EXERCISE PROMPT
Pull each line containing "specific" out of the listing below.

EXERCISE MATERIAL
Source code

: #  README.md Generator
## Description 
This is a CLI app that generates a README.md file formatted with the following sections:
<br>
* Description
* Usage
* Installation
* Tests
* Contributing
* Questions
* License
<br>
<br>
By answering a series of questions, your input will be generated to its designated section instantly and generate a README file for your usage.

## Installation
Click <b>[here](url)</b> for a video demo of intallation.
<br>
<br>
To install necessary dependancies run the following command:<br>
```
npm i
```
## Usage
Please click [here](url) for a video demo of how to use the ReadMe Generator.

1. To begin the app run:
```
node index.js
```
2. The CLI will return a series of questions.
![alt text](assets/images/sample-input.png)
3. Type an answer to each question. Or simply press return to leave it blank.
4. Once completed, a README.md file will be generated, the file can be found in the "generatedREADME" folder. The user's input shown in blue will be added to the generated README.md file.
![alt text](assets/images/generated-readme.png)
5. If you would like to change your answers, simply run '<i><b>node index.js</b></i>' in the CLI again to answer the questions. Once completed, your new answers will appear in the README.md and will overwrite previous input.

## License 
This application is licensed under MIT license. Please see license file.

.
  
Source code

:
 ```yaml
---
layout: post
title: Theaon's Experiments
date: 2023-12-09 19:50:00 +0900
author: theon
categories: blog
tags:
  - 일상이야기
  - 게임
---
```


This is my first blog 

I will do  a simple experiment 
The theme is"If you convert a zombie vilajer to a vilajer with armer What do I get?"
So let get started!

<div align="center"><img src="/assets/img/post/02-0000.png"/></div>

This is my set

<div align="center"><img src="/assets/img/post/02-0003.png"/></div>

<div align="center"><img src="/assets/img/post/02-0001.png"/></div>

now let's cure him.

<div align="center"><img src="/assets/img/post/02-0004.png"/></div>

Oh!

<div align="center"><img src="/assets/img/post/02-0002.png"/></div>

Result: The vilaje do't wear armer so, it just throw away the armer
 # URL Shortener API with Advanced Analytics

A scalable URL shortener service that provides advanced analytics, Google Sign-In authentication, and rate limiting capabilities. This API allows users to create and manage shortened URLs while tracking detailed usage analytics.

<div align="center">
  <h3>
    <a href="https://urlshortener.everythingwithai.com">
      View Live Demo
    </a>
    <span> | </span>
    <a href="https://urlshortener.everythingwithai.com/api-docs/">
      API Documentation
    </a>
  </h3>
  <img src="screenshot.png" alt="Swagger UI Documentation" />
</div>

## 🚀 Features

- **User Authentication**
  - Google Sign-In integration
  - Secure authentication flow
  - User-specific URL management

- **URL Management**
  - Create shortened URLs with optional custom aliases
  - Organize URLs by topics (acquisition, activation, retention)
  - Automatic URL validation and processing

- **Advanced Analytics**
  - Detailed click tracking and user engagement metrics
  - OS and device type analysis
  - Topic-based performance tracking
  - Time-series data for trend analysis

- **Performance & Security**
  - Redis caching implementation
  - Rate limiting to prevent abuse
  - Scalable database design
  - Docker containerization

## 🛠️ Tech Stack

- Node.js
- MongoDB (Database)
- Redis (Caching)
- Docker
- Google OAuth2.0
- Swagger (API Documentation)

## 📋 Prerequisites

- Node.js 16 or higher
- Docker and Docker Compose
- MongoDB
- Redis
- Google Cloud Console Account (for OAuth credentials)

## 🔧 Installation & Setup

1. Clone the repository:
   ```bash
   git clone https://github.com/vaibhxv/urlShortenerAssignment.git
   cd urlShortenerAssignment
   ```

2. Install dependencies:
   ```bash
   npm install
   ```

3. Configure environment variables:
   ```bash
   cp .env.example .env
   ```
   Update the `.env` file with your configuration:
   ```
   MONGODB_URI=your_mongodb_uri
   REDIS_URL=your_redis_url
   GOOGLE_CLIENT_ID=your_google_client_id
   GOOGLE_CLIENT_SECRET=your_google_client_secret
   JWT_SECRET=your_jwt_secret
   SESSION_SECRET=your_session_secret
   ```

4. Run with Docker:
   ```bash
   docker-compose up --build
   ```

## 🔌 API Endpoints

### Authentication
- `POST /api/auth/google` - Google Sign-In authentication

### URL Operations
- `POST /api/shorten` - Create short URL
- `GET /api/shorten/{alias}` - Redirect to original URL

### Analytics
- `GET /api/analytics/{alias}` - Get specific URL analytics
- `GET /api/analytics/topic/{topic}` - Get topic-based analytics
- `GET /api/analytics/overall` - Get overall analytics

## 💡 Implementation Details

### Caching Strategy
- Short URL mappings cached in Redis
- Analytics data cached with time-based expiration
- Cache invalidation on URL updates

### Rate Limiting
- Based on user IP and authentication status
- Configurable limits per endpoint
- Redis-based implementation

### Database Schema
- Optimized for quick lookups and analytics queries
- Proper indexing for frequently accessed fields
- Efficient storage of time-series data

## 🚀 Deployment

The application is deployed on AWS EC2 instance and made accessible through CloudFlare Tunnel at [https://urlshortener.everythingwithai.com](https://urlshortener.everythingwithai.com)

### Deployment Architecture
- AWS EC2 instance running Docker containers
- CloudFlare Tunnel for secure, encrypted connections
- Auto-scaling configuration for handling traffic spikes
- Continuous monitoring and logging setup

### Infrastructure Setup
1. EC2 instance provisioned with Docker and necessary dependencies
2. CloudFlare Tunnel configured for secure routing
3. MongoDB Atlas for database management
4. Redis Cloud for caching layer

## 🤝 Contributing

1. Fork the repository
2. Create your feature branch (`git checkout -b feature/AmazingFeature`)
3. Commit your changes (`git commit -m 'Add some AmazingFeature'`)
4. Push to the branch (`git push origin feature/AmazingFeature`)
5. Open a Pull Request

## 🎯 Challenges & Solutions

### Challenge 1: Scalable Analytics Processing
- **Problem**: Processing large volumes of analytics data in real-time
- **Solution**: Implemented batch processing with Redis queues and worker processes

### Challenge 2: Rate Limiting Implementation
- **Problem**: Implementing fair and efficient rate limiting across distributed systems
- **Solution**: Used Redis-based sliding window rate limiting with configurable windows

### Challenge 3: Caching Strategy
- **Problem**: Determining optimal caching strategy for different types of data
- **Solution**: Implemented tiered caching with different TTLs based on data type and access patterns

RESULT
  - User-specific URL management
- `GET /api/analytics/{alias}` - Get specific URL analytics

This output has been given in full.